Exercise — Without the pictures, print each of the records below exactly as it appears.

____

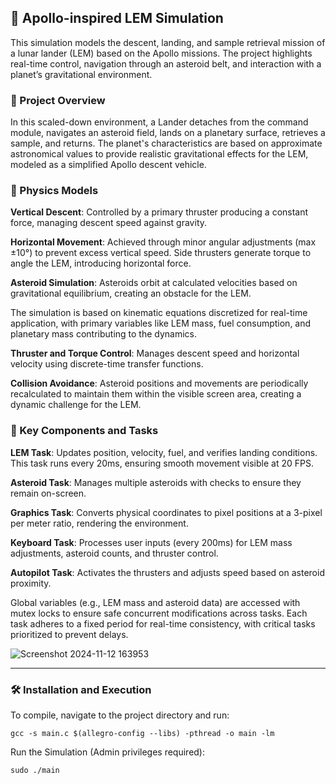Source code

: ## 🚀 Apollo-inspired LEM Simulation
This simulation models the descent, landing, and sample retrieval mission of a lunar lander (LEM) based on the Apollo missions. The project highlights real-time control, navigation through an asteroid belt, and interaction with a planet’s gravitational environment.

### 🌌 Project Overview
In this scaled-down environment, a Lander detaches from the command module, navigates an asteroid field, lands on a planetary surface, retrieves a sample, and returns. The planet's characteristics are based on approximate astronomical values to provide realistic gravitational effects for the LEM, modeled as a simplified Apollo descent vehicle.

### 🔬 Physics Models
**Vertical Descent**: Controlled by a primary thruster producing a constant force, managing descent speed against gravity.

**Horizontal Movement**: Achieved through minor angular adjustments (max ±10°) to prevent excess vertical speed. Side thrusters generate torque to angle the LEM, introducing horizontal force.

**Asteroid Simulation**: Asteroids orbit at calculated velocities based on gravitational equilibrium, creating an obstacle for the LEM.

The simulation is based on kinematic equations discretized for real-time application, with primary variables like LEM mass, fuel consumption, and planetary mass contributing to the dynamics. 

**Thruster and Torque Control**: Manages descent speed and horizontal velocity using discrete-time transfer functions.

**Collision Avoidance**: Asteroid positions and movements are periodically recalculated to maintain them within the visible screen area, creating a dynamic challenge for the LEM.

### 🧩 Key Components and Tasks
**LEM Task**: Updates position, velocity, fuel, and verifies landing conditions. This task runs every 20ms, ensuring smooth movement visible at 20 FPS.

**Asteroid Task**: Manages multiple asteroids with checks to ensure they remain on-screen.

**Graphics Task**: Converts physical coordinates to pixel positions at a 3-pixel per meter ratio, rendering the environment.

**Keyboard Task**: Processes user inputs (every 200ms) for LEM mass adjustments, asteroid counts, and thruster control.

**Autopilot Task**: Activates the thrusters and adjusts speed based on asteroid proximity.

Global variables (e.g., LEM mass and asteroid data) are accessed with mutex locks to ensure safe concurrent modifications across tasks. Each task adheres to a fixed period for real-time consistency, with critical tasks prioritized to prevent delays.

![Screenshot 2024-11-12 163953](https://github.com/user-attachments/assets/bcb880fa-1647-41c6-9aa3-63c0a53ee994)

---
### 🛠️ Installation and Execution
To compile, navigate to the project directory and run:

`gcc -s main.c $(allegro-config --libs) -pthread -o main -lm`

Run the Simulation (Admin privileges required):

`sudo ./main`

____

Task solution —
Source code

: ## 🚀 Apollo-inspired LEM Simulation
This simulation models the descent, landing, and sample retrieval mission of a lunar lander (LEM) based on the Apollo missions. The project highlights real-time control, navigation through an asteroid belt, and interaction with a planet’s gravitational environment.

### 🌌 Project Overview
In this scaled-down environment, a Lander detaches from the command module, navigates an asteroid field, lands on a planetary surface, retrieves a sample, and returns. The planet's characteristics are based on approximate astronomical values to provide realistic gravitational effects for the LEM, modeled as a simplified Apollo descent vehicle.

### 🔬 Physics Models
**Vertical Descent**: Controlled by a primary thruster producing a constant force, managing descent speed against gravity.

**Horizontal Movement**: Achieved through minor angular adjustments (max ±10°) to prevent excess vertical speed. Side thrusters generate torque to angle the LEM, introducing horizontal force.

**Asteroid Simulation**: Asteroids orbit at calculated velocities based on gravitational equilibrium, creating an obstacle for the LEM.

The simulation is based on kinematic equations discretized for real-time application, with primary variables like LEM mass, fuel consumption, and planetary mass contributing to the dynamics. 

**Thruster and Torque Control**: Manages descent speed and horizontal velocity using discrete-time transfer functions.

**Collision Avoidance**: Asteroid positions and movements are periodically recalculated to maintain them within the visible screen area, creating a dynamic challenge for the LEM.

### 🧩 Key Components and Tasks
**LEM Task**: Updates position, velocity, fuel, and verifies landing conditions. This task runs every 20ms, ensuring smooth movement visible at 20 FPS.

**Asteroid Task**: Manages multiple asteroids with checks to ensure they remain on-screen.

**Graphics Task**: Converts physical coordinates to pixel positions at a 3-pixel per meter ratio, rendering the environment.

**Keyboard Task**: Processes user inputs (every 200ms) for LEM mass adjustments, asteroid counts, and thruster control.

**Autopilot Task**: Activates the thrusters and adjusts speed based on asteroid proximity.

Global variables (e.g., LEM mass and asteroid data) are accessed with mutex locks to ensure safe concurrent modifications across tasks. Each task adheres to a fixed period for real-time consistency, with critical tasks prioritized to prevent delays.

![Screenshot 2024-11-12 163953](https://github.com/user-attachments/assets/bcb880fa-1647-41c6-9aa3-63c0a53ee994)

---
### 🛠️ Installation and Execution
To compile, navigate to the project directory and run:

`gcc -s main.c $(allegro-config --libs) -pthread -o main -lm`

Run the Simulation (Admin privileges required):

`sudo ./main`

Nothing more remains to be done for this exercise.